**Work task:** Every line below that carries the word "label" needs to be copied.

[[ Data supplied open ]]

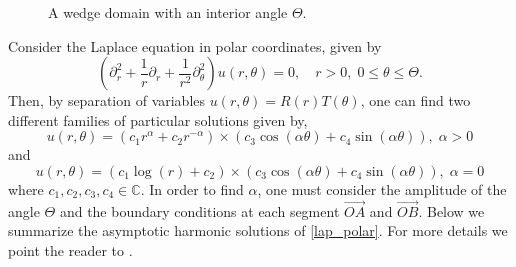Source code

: \begin{figure}[H]
\centering
{}
\caption{A wedge domain with an interior angle \(\Theta\).}\label{wedge}
\end{figure}
Consider the Laplace equation in polar coordinates, given by
\begin{equation}\label{lap_polar}
    \left(\partial_r^2 + \frac{1}{r} \partial_r +\frac{1}{r^2}\partial_\theta^2\right)u(r,\theta) = 0, \quad r>0, \; 0 \leq \theta \leq \Theta.
\end{equation}
Then, by separation of variables \(u(r, \theta) = R(r) T(\theta)\), one can find two different families of particular solutions given by,
\[
    u(r,\theta) = \left(c_1 r^\alpha + c_2 r^{-\alpha}\right) \times \left(c_3 \cos(\alpha \theta) + c_4 \sin(\alpha \theta)\right), \; \alpha >0
\]
and
\[
    u(r,\theta) = \left(c_1 \log (r) + c_2 \right) \times \left(c_3 \cos(\alpha \theta) + c_4 \sin(\alpha \theta)\right), \; \alpha =0
\]
where \(c_1, c_2, c_3, c_4 \in \mathbb{C}\). In order to find \(\alpha\), one must consider the amplitude of the angle \(\Theta\) and the boundary conditions at each segment \(\overrightarrow{OA}\) and \(\overrightarrow{OB}\). Below we summarize the asymptotic harmonic solutions of \eqref{lap_polar}. For more details we point the reader to \cite{li2000singularities}.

[[ Data supplied closed ]]

**Task output:**
\caption{A wedge domain with an interior angle \(\Theta\).}\label{wedge}
\begin{equation}\label{lap_polar}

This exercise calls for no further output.